Another problem associated with the renewable energy sources is their irregular and unpredictable electricity production, since it is dependent on natural factors. In case of positive circumstances there is an overproduction of electricity and a considerable congestion of the transmission system. Conversely, in case of bad weather circumstances might cause insufficient energy supplies, which have to be compensated by the backup, which increases the costs. The problems of this system are aggravated by the increasing integration of the European energy network. This means that the member states will have to invest increasingly large sums of money to maintain and reconstruct their own networks.

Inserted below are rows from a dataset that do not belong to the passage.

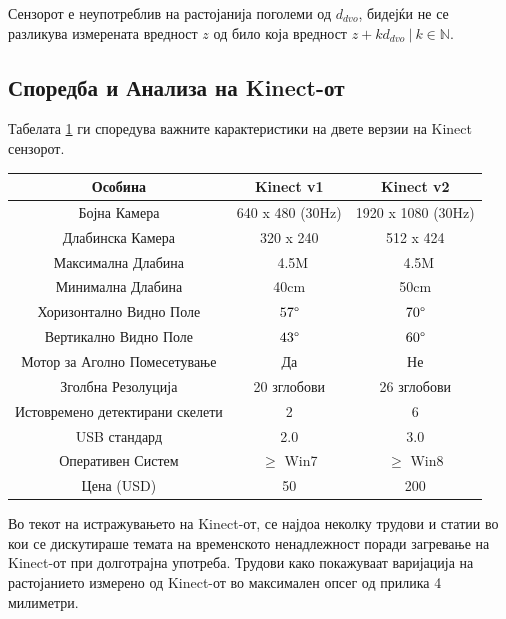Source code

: \documentclass[12pt]{article}
\begin{document}
		Сензорот е неупотреблив на растојанија поголеми од $d_{dvo}$, бидејќи не се разликува измерената вредност $z$ од било која вредност $z + k d_{dvo}\ | \ k \in \mathbb{N}$.

  \subsection{Споредба и Анализа на Kinect-от}
    Табелата \ref{tab:comparison} ги споредува важните карактеристики на двете верзии на Kinect сензорот.
    \begin{table}[H]
      \centering
      \label{tab:comparison}
      \begin{tabular}{||c|c|c||}
        \hline
        Особина & Kinect v1 & Kinect v2 \\
        \hline
        Бојна Камера & 640 x 480 (30Hz) & 1920 x 1080 (30Hz) \\
        \hline
        Длабинска Камера & 320 x 240 & 512 x 424 \\
        \hline
        Максимална Длабина & ~4.5M & ~4.5M \\
        \hline
        Минимална Длабина & 40cm & 50cm \\
        \hline
        Хоризонтално Видно Поле & $57\degree$ & $70\degree$ \\
        \hline
        Вертикално Видно Поле & $43\degree$ & $60\degree$ \\
        \hline
        Мотор за Аголно Помесетување & Да & Не \\
        \hline
        Зголбна Резолуција & 20 зглобови & 26 зглобови \\
        \hline
        Истовремено детектирани скелети &  2 & 6 \\
        \hline
        USB стандард & 2.0 & 3.0 \\
        \hline
        Оперативен Систем & $\geq$ Win7 & $\geq$ Win8 \\
        \hline
        Цена (USD) & 50 & 200 \\
        \hline
      \end{tabular}
      \end{table}
    Во текот на истражувањето на Kinect-от, се најдоа неколку трудови и статии во кои се дискутираше темата на временското ненадлежност поради загревање на Kinect-от при долготрајна употреба. Трудови како \cite{heatup} покажуваат варијација на растојанието измерено од Kinect-от во максимален опсег од прилика 4 милиметри.
\end{document}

One of the complementing arguments in favour of the renewable energy approach from the proponents was that it would help create new jobs and increase the competitiveness of the sector in comparison with the rest of the world. The total turnover of the energy sector in the EU was estimated to be 137 billion Euros. The number of new jobs was estimated to exceed 1.1 million. A bulk of them was associated with installation and the service of the new plants. However, despite the expectations, the European producers of renewable energy are gradually losing their competitiveness to the rest of the world. While Europe is still dominating the global market in the area of wind energy, in case of the solar energy, the top 10 producers of solar panels contain eight from China and none from Europe.
Moreover, even the argument about the jobs is based on a very limited perspective. The subsidies directed at the renewable energy are crowding out the investment and consequently jobs from the unsubsidised and cheaper energy sectors. Furthermore, the resources spent on subsidies could be directed to other purposes, and thus have a more positive effects on the employment, or alternatively, given back to the taxpayers for their own use6.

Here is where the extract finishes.